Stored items
..............................

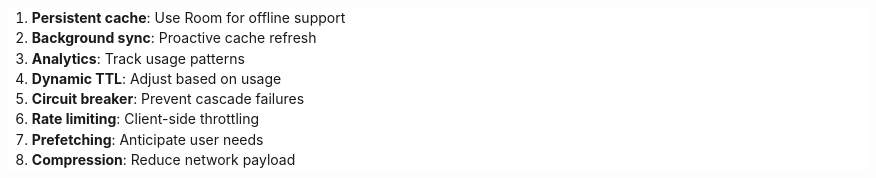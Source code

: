 1. **Persistent cache**: Use Room for offline support
2. **Background sync**: Proactive cache refresh
3. **Analytics**: Track usage patterns
4. **Dynamic TTL**: Adjust based on usage
5. **Circuit breaker**: Prevent cascade failures
6. **Rate limiting**: Client-side throttling
7. **Prefetching**: Anticipate user needs
8. **Compression**: Reduce network payload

..............................

### Work instructions
From the line that contains "2. **Background sync**: Proactive" through the final line of the entries above, every line must be reproduced exactly and nothing more.

### Result of this exercise
2. **Background sync**: Proactive cache refresh
3. **Analytics**: Track usage patterns
4. **Dynamic TTL**: Adjust based on usage
5. **Circuit breaker**: Prevent cascade failures
6. **Rate limiting**: Client-side throttling
7. **Prefetching**: Anticipate user needs
8. **Compression**: Reduce network payload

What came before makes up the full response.